Polizia

E’stato emesso un provvedimento di aggravamento della misura cautelare dell’allontanamento che è scattato nei confronti di un uomo di 42 anni, un cittadino rumeno, che è finito agli arresti domiciliari. L’attività investigativa, coordinata dal sostituto procuratore Giorgia Orlando, ha consentito di accertare una lunga serie di comportamenti violenti dell’uomo nei confronti della compagna, spesso anche in presenza di figli minori. Era arrivato a colpire la donna con calci e pugni al volto e sul corpo proferendo offese e minacce: Ti ammazzo, ti taglio i tendini delle gambe così stai su una sedia a rotelle.

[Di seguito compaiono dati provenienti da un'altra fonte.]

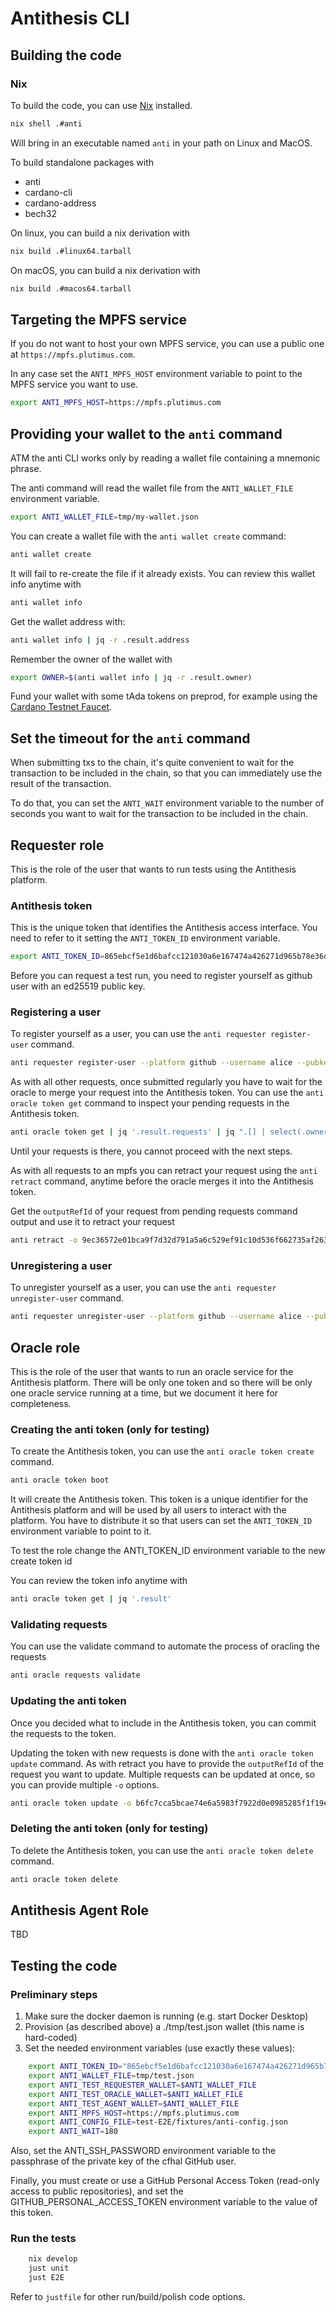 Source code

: # Antithesis CLI

## Building the code

### Nix

To build the code, you can use [Nix](https://nixos.org/download.html) installed.

```bash
nix shell .#anti
```

Will bring in an executable named `anti` in your path on Linux and MacOS.

To build standalone packages with
- anti
- cardano-cli
- cardano-address
- bech32

On linux, you can build a nix derivation with

```bash
nix build .#linux64.tarball
```

On macOS, you can build a nix derivation with

```bash
nix build .#macos64.tarball
```

## Targeting the MPFS service

If you do not want to host your own MPFS service, you can use a public one at `https://mpfs.plutimus.com`.

In any case set the `ANTI_MPFS_HOST` environment variable to point to the MPFS service you want to use.

```bash
export ANTI_MPFS_HOST=https://mpfs.plutimus.com
```

## Providing your wallet to the `anti` command

ATM the anti CLI works only by reading a wallet file containing a mnemonic phrase.

The anti command will read the wallet file from the `ANTI_WALLET_FILE` environment variable.

```bash
export ANTI_WALLET_FILE=tmp/my-wallet.json
```

You can create a wallet file with the `anti wallet create` command:

```bash
anti wallet create
```

It will fail to re-create the file if it already exists. You can review this wallet info anytime with

```bash
anti wallet info
```

Get the wallet address with:

```bash
anti wallet info | jq -r .result.address
```

Remember the owner of the wallet with

```bash
export OWNER=$(anti wallet info | jq -r .result.owner)
```

Fund your wallet with some tAda tokens on preprod, for example using the [Cardano Testnet Faucet](https://docs.cardano.org/cardano-testnets/tools/faucet/).

## Set the timeout for the `anti` command

When submitting txs to the chain, it's quite convenient to wait for the transaction to be included in the chain, so that you can immediately use the result of the transaction.

To do that, you can set the `ANTI_WAIT` environment variable to the number of seconds you want to wait for the transaction to be included in the chain.

## Requester role

This is the role of the user that wants to run tests using the Antithesis platform.

### Antithesis token

This is the unique token that identifies the Antithesis access interface. You need to refer to it setting the `ANTI_TOKEN_ID` environment variable.

```bash
export ANTI_TOKEN_ID=865ebcf5e1d6bafcc121030a6e167474a426271d965b78e36d90485adf540575
```

Before you can request a test run, you need to register yourself as github user with an ed25519 public key.

### Registering a user

To register yourself as a user, you can use the `anti requester register-user` command.

```bash
anti requester register-user --platform github --username alice --pubkeyhash AAAAC3NzaC1lZDI1NTE5AAAAIO773JHqlyLm5XzOjSe+Q5yFJyLFuMLL6+n63t4t7HR8
```

As with all other requests, once submitted regularly you have to wait for the oracle to merge your request into the Antithesis token.
You can use the `anti oracle token get` command to inspect your pending requests in the Antithesis token.

```bash
anti oracle token get | jq '.result.requests' | jq ".[] | select(.owner == \"${OWNER}\")"
```

Until your requests is there, you cannot proceed with the next steps.

As with all requests to an mpfs you can retract your request using the `anti retract` command, anytime before the oracle merges it into the Antithesis token.

Get the `outputRefId` of your request from pending requests command output and use it to retract your request

```bash
anti retract -o 9ec36572e01bca9f7d32d791a5a6c529ef91c10d536f662735af26311b2c8766-0
```

### Unregistering a user

To unregister yourself as a user, you can use the `anti requester unregister-user` command.

```bash
anti requester unregister-user --platform github --username alice --pubkeyhash AAAAC3NzaC1lZDI1NTE5AAAAIO773JHqlyLm5XzOjSe+Q5yFJyLFuMLL6+n63t4t7HR8
```

## Oracle role

This is the role of the user that wants to run an oracle service for the Antithesis platform. There will be only one token and so there will be only one oracle service running at a time, but we document it here for completeness.

### Creating the anti token (only for testing)

To create the Antithesis token, you can use the `anti oracle token create` command.

```bash
anti oracle token boot
```

It will create the Antithesis token. This token is a unique identifier for the Antithesis platform and will be used by all users to interact with the platform. You have to distribute it so that users can set the `ANTI_TOKEN_ID` environment variable to point to it.

To test the role change the ANTI_TOKEN_ID environment variable to the new create token id

You can review the token info anytime with


```bash
anti oracle token get | jq '.result'
```
### Validating requests

You can use the validate command to automate the process of oracling the requests

```bash
anti oracle requests validate
```

### Updating the anti token

Once you decided what to include in the Antithesis token, you can commit the requests to the token.

Updating the token with new requests is done with the `anti oracle token update` command. As with retract you have to provide the `outputRefId` of the request you want to update. Multiple requests can be updated at once, so you can provide multiple `-o` options.

```bash
anti oracle token update -o b6fc7cca5bcae74e6a5983f7922d0e0985285f1f19e62ccc9cb9fd4d3766a81b-0
```

### Deleting the anti token (only for testing)

To delete the Antithesis token, you can use the `anti oracle token delete` command.

```bash
anti oracle token delete
```

## Antithesis Agent Role

TBD

## Testing the code

### Preliminary steps

1. Make sure the docker daemon is running (e.g. start Docker Desktop)
1. Provision (as described above) a ./tmp/test.json wallet (this name is hard-coded)
1. Set the needed environment variables (use exactly these values):

``` bash
    export ANTI_TOKEN_ID="865ebcf5e1d6bafcc121030a6e167474a426271d965b78e36d90485adf540575"
    export ANTI_WALLET_FILE=tmp/test.json
    export ANTI_TEST_REQUESTER_WALLET=$ANTI_WALLET_FILE
    export ANTI_TEST_ORACLE_WALLET=$ANTI_WALLET_FILE
    export ANTI_TEST_AGENT_WALLET=$ANTI_WALLET_FILE
    export ANTI_MPFS_HOST=https://mpfs.plutimus.com
    export ANTI_CONFIG_FILE=test-E2E/fixtures/anti-config.json
    export ANTI_WAIT=180
```

Also, set the ANTI\_SSH\_PASSWORD environment variable to the passphrase of the private key of the cfhal GitHub user.

Finally, you must create or use a GitHub Personal Access Token (read-only access to public repositories), and set the GITHUB\_PERSONAL\_ACCESS\_TOKEN environment variable to the value of this token.

### Run the tests

``` bash
    nix develop
    just unit
    just E2E
```

Refer to `justfile` for other run/build/polish code options.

E ha sempre impedito alla compagna di uscire da sola privandola della sua libertà e costringendola a vivere nella paura. Una volta concluse le formalità di rito l’indagato è stato condotto nella sua abitazione in regime di arresti domiciliari, ma i poliziotti hanno capito subito che stava progettando di scappare e di violare la misura cautelare, così hanno deciso di effettuare un servizio di appostamento nei pressi della sua casa e dopo qualche ora in effetti hanno notato il 42enne che usciva in sella a una bici e si allontanava dal domicilio. Gli investigatori sono intervenuti bloccandolo immediatamente e arrestandolo di nuovo per il reato di evasione.